■ How to complete this task
Each line from the line containing "i vrstu kojoj" through the last line of the entries is to be reproduced exactly as it stands.

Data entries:
▬▬▬▬▬▬▬▬▬▬
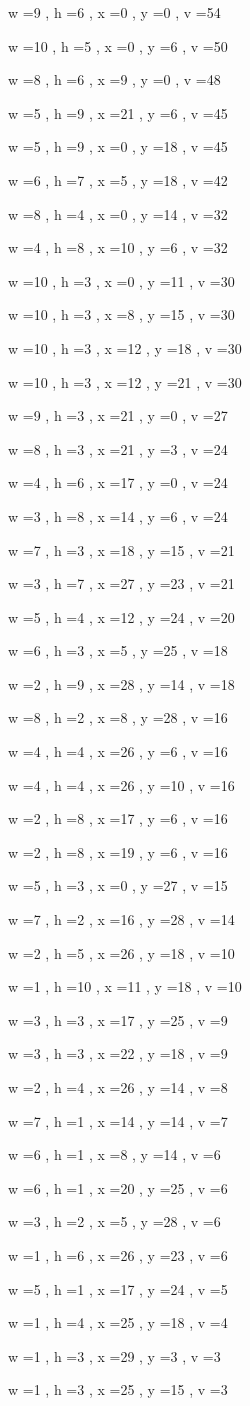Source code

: \documentclass[11pt]{article}
\begin{document}
w =9 , h =6 , x =0 , y =0 , v =54
\par
w =10 , h =5 , x =0 , y =6 , v =50
\par
w =8 , h =6 , x =9 , y =0 , v =48
\par
w =5 , h =9 , x =21 , y =6 , v =45
\par
w =5 , h =9 , x =0 , y =18 , v =45
\par
w =6 , h =7 , x =5 , y =18 , v =42
\par
w =8 , h =4 , x =0 , y =14 , v =32
\par
w =4 , h =8 , x =10 , y =6 , v =32
\par
w =10 , h =3 , x =0 , y =11 , v =30
\par
w =10 , h =3 , x =8 , y =15 , v =30
\par
w =10 , h =3 , x =12 , y =18 , v =30
\par
w =10 , h =3 , x =12 , y =21 , v =30
\par
w =9 , h =3 , x =21 , y =0 , v =27
\par
w =8 , h =3 , x =21 , y =3 , v =24
\par
w =4 , h =6 , x =17 , y =0 , v =24
\par
w =3 , h =8 , x =14 , y =6 , v =24
\par
w =7 , h =3 , x =18 , y =15 , v =21
\par
w =3 , h =7 , x =27 , y =23 , v =21
\par
w =5 , h =4 , x =12 , y =24 , v =20
\par
w =6 , h =3 , x =5 , y =25 , v =18
\par
w =2 , h =9 , x =28 , y =14 , v =18
\par
w =8 , h =2 , x =8 , y =28 , v =16
\par
w =4 , h =4 , x =26 , y =6 , v =16
\par
w =4 , h =4 , x =26 , y =10 , v =16
\par
w =2 , h =8 , x =17 , y =6 , v =16
\par
w =2 , h =8 , x =19 , y =6 , v =16
\par
w =5 , h =3 , x =0 , y =27 , v =15
\par
w =7 , h =2 , x =16 , y =28 , v =14
\par
w =2 , h =5 , x =26 , y =18 , v =10
\par
w =1 , h =10 , x =11 , y =18 , v =10
\par
w =3 , h =3 , x =17 , y =25 , v =9
\par
w =3 , h =3 , x =22 , y =18 , v =9
\par
w =2 , h =4 , x =26 , y =14 , v =8
\par
w =7 , h =1 , x =14 , y =14 , v =7
\par
w =6 , h =1 , x =8 , y =14 , v =6
\par
w =6 , h =1 , x =20 , y =25 , v =6
\par
w =3 , h =2 , x =5 , y =28 , v =6
\par
w =1 , h =6 , x =26 , y =23 , v =6
\par
w =5 , h =1 , x =17 , y =24 , v =5
\par
w =1 , h =4 , x =25 , y =18 , v =4
\par
w =1 , h =3 , x =29 , y =3 , v =3
\par
w =1 , h =3 , x =25 , y =15 , v =3
\par
\newpage
\end{document}
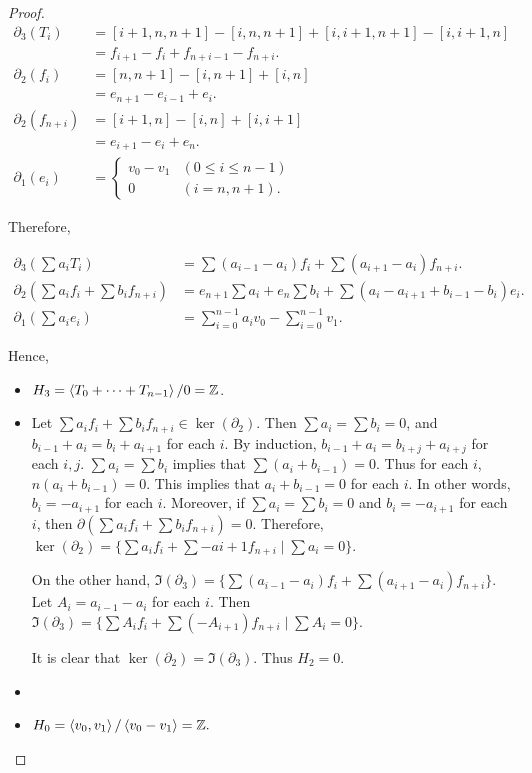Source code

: \documentclass[12pt, psamsfonts]{amsart}
\theoremstyle{definition}
\theoremstyle{remark}
\numberwithin{equation}{section}
\begin{document}
\begin{proof}
  \begin{align*}
    \partial_3(T_i)
      &= [i + 1, n, n + 1] - [i, n, n + 1] + [i, i + 1, n + 1] - [i, i + 1, n] \\
      &= f_{i + 1} - f_i + f_{n + i - 1} - f_{n + i}. \\
    \partial_2(f_i)
      &= [n, n + 1] - [i, n + 1] + [i, n] \\
      &= e_{n + 1} - e_{i - 1} + e_i. \\
    \partial_2(f_{n + i})
      &= [i + 1, n] - [i, n] + [i, i + 1] \\
      &= e_{i + 1} - e_{i} + e_n. \\
    \partial_1(e_i) &= \begin{cases}
      v_0 - v_1 & (0 \leq i \leq n - 1) \\
      0 & (i = n, n + 1).
    \end{cases} 
  \end{align*}

  Therefore,

  \begin{align*}
    \partial_3(\sum a_iT_i) &= \sum (a_{i - 1} - a_i)f_i + \sum (a_{i + 1} - a_i) f_{n + i}. \\
    \partial_2(\sum a_if_i + \sum b_if_{n + i}) &= e_{n + 1}\sum a_i + e_n\sum b_i + \sum (a_i - a_{i + 1} + b_{i - 1} - b_i) e_i.\\
    \partial_1(\sum a_i e_i) &= \sum_{i=0}^{n-1} a_i v_0 - \sum_{i=0}^{n-1} v_1.
  \end{align*}

  Hence,

  \begin{itemize}
    \item
      $H_3 = \ev{ T_0 + \cdots + T_{n - 1} } / 0 = \mathbb{Z}$.
    \item
      Let $\sum a_if_i + \sum b_if_{n + i} \in \ker(\partial_2)$.
      Then $\sum a_i = \sum b_i = 0$, and $b_{i - 1} + a_i = b_i + a_{i + 1}$ for each $i$.
      By induction, $b_{i - 1} + a_i = b_{i + j} + a_{i + j}$ for each $i, j$.
      $\sum a_i = \sum b_i$ implies that $\sum (a_i + b_{i - 1}) = 0$.
      Thus for each $i$, $n(a_i + b_{i - 1}) = 0$.
      This implies that $a_i + b_{i - 1} = 0$ for each $i$.
      In other words, $b_i = -a_{i + 1}$ for each $i$.
      Moreover, if $\sum a_i = \sum b_i = 0$ and $b_i = -a_{i + 1}$ for each $i$, then $\partial(\sum a_if_i + \sum b_if_{n + i}) = 0$.
      Therefore, $\ker(\partial_2) = \{ \sum a_if_i + \sum -a{i + 1}f_{n + i} \mid \sum a_i = 0 \}$.

      On the other hand, $\Im(\partial_3) = \{ \sum (a_{i - 1} - a_i) f_i + \sum (a_{i + 1} - a_i) f_{n + i} \}$.
      Let $A_i = a_{i - 1} - a_i$ for each $i$.
      Then $\Im(\partial_3) = \{ \sum A_if_i + \sum (-A_{i + 1})f_{n + i} \mid \sum A_i = 0 \}$.

      It is clear that $\ker(\partial_2) = \Im(\partial_3)$.
      Thus $H_2 = 0$.
    \item
    \item
      $H_0 = \ev{ v_0, v_1 } / \ev{ v_0 - v_1 } = \mathbb{Z}.$
  \end{itemize}
\end{proof}
\end{document}
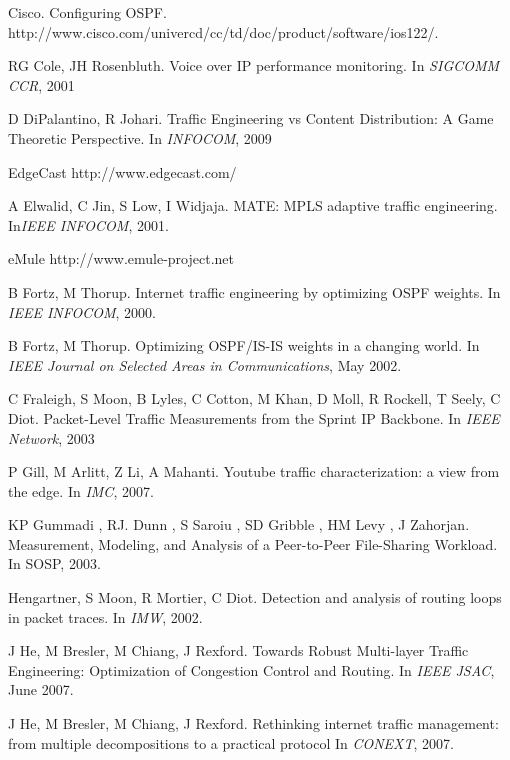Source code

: \begin{thebibliography}{99}
	Cisco. Configuring OSPF.
	http://www.cisco.com/univercd/cc/td/doc/product/software/ios122/.

  	RG Cole, JH Rosenbluth.
  	Voice over IP performance monitoring.
	In \emph{SIGCOMM CCR}, 2001


	D DiPalantino, R Johari.
	Traffic Engineering vs Content Distribution: A Game Theoretic Perspective.
	 In \emph{INFOCOM}, 2009

	EdgeCast http://www.edgecast.com/



	A Elwalid, C Jin, S Low, I Widjaja.
	MATE: MPLS adaptive traffic engineering.
	In\emph{IEEE INFOCOM},
	2001.

	eMule http://www.emule-project.net


	B Fortz, M Thorup.
	Internet traffic engineering by optimizing OSPF weights.
	In \emph{IEEE INFOCOM},
	2000.

	B Fortz, M Thorup.
	Optimizing OSPF/IS-IS weights in a changing world.
	In \emph{IEEE Journal on  Selected Areas in Communications},
	May 2002.
	
	C Fraleigh, S Moon, B Lyles, C Cotton, M Khan, D Moll, R Rockell, T Seely, C Diot.
	Packet-Level Traffic Measurements from the Sprint IP Backbone.
          In \emph{IEEE Network}, 2003

	P Gill, M Arlitt, Z Li,  A Mahanti.
	Youtube traffic characterization: a view from the edge.
	In \emph{IMC}, 2007.


	KP Gummadi ,  RJ. Dunn ,  S Saroiu ,  SD Gribble ,  HM Levy ,  J Zahorjan.
	Measurement, Modeling, and Analysis of a Peer-to-Peer File-Sharing Workload.
	In {SOSP}, 2003.

	Hengartner, S Moon, R  Mortier, C Diot. 
	Detection and analysis of routing loops in packet traces. 
	In \emph{IMW}, 2002.


	J He, M Bresler, M Chiang, J Rexford.
	Towards Robust Multi-layer Traffic Engineering: Optimization of Congestion Control and Routing.
	In \emph{IEEE JSAC}, June 2007.
	
	J He, M Bresler, M Chiang, J Rexford.
	Rethinking internet traffic management: from multiple decompositions to a practical protocol
	In \emph{CONEXT}, 2007.
	

\end{thebibliography}

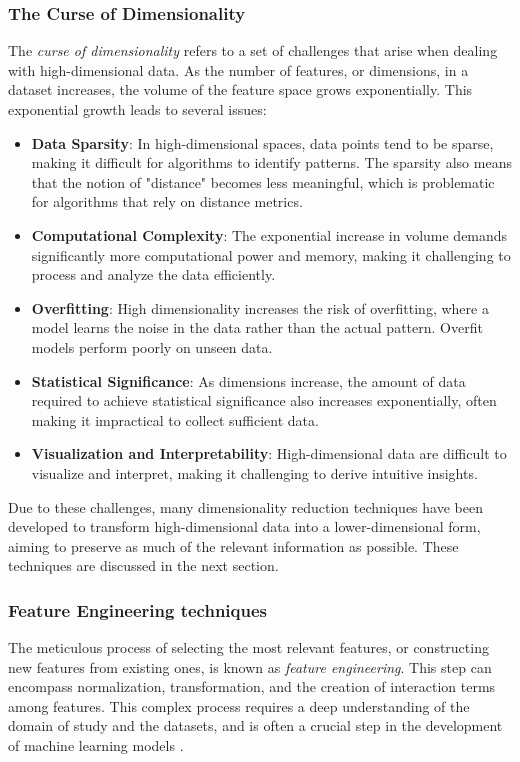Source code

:     \subsubsection{The Curse of Dimensionality}
    The \textit{curse of dimensionality} refers to a set of challenges that arise when dealing with high-dimensional data. As the number of features, or dimensions, in a dataset increases, the volume of the feature space grows exponentially. This exponential growth leads to several issues:

    \begin{itemize}
        \item \textbf{Data Sparsity}: In high-dimensional spaces, data points tend to be sparse, making it difficult for algorithms to identify patterns. The sparsity also means that the notion of "distance" becomes less meaningful, which is problematic for algorithms that rely on distance metrics.
        
        \item \textbf{Computational Complexity}: The exponential increase in volume demands significantly more computational power and memory, making it challenging to process and analyze the data efficiently.
        
        \item \textbf{Overfitting}: High dimensionality increases the risk of overfitting, where a model learns the noise in the data rather than the actual pattern. Overfit models perform poorly on unseen data.
        
        \item \textbf{Statistical Significance}: As dimensions increase, the amount of data required to achieve statistical significance also increases exponentially, often making it impractical to collect sufficient data.
        
        \item \textbf{Visualization and Interpretability}: High-dimensional data are difficult to visualize and interpret, making it challenging to derive intuitive insights.
    \end{itemize}

    Due to these challenges, many dimensionality reduction techniques have been developed to transform high-dimensional data into a lower-dimensional form, aiming to preserve as much of the relevant information as possible. These techniques are discussed in the next section.

    \subsubsection{Feature Engineering techniques}
    The meticulous process of selecting the most relevant features, or constructing new features from existing ones, is known as \textit{feature engineering}. This step can encompass normalization, transformation, and the creation of interaction terms among features. This complex process requires a deep understanding of the domain of study and the datasets, and is often a crucial step in the development of machine learning models \cite{FeatureEngineeringMadeEasy18}.

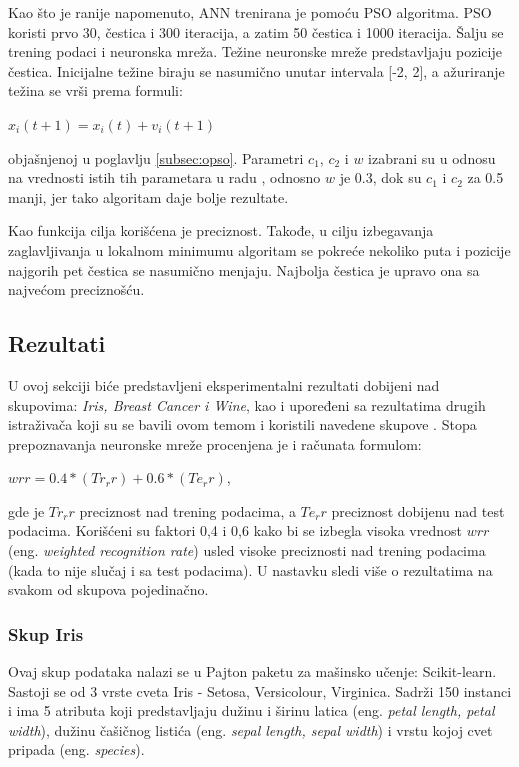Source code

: \documentclass[a4paper]{article}
\begin{document}
{Kao što je ranije napomenuto, ANN trenirana je pomoću PSO algoritma. PSO koristi prvo 30, čestica i 300 iteracija, a zatim 50 čestica i 1000 iteracija. Šalju se trening podaci i neuronska mreža. Težine neuronske mreže predstavljaju pozicije čestica. Inicijalne težine biraju se nasumično unutar intervala [-2, 2], a ažuriranje težina se vrši prema formuli: 
\begin{center}
{$x_i(t+1) = x_i(t) + v_i(t+1)$}
\end{center}
objašnjenoj u poglavlju \ref{subsec:opso}. Parametri $c_1$, $c_2$ i $w$ izabrani su u odnosu na vrednosti istih tih parametara u radu \cite{hindawi},
odnosno $w$ je 0.3, dok su $c_1$ i $c_2$ za 0.5 manji, jer tako algoritam daje bolje rezultate. 

Kao funkcija cilja korišćena je preciznost. Takođe, u cilju izbegavanja zaglavljivanja u lokalnom minimumu algoritam se pokreće nekoliko puta i pozicije najgorih pet čestica se nasumično menjaju. Najbolja čestica je upravo ona sa najvećom preciznošću.

\subsection{Rezultati}
\label{rezultati}

U ovoj sekciji biće predstavljeni eksperimentalni rezultati dobijeni nad skupovima: \textit{Iris, Breast Cancer i Wine}, kao i upoređeni sa rezultatima drugih istraživača koji su se bavili ovom temom i koristili navedene skupove \cite{hindawi}. Stopa prepoznavanja neuronske mreže procenjena je i računata formulom:
\begin{center}
{$wrr = 0.4*(Tr_r r) + 0.6*(Te_r r)$}, 
\end{center}
gde je $Tr_r r$ preciznost nad trening podacima, a $Te_r r$ preciznost dobijenu nad test podacima. Korišćeni su faktori 0,4 i 0,6 kako bi se izbegla visoka vrednost $wrr$ (eng. \emph{weighted recognition rate}) usled visoke preciznosti nad trening podacima (kada to nije slučaj i sa test podacima). U nastavku sledi više o rezultatima na svakom od skupova pojedinačno.

\subsubsection{Skup Iris}
\label{iris}

Ovaj skup podataka nalazi se u Pajton paketu za mašinsko učenje: Scikit-learn. Sastoji se od 3 vrste cveta Iris - Setosa, Versicolour, Virginica. Sadrži 150 instanci i ima 5 atributa koji predstavljaju dužinu i širinu latica (eng. \emph{petal length, petal width}), dužinu čašičnog listića 
(eng. \emph{sepal length, sepal width}) i vrstu kojoj cvet pripada (eng. \emph{species}). 

}
\end{document}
▬▬▬▬▬▬▬▬▬▬
■ Reply
(eng. \emph{sepal length, sepal width}) i vrstu kojoj cvet pripada (eng. \emph{species}). 

}
\end{document}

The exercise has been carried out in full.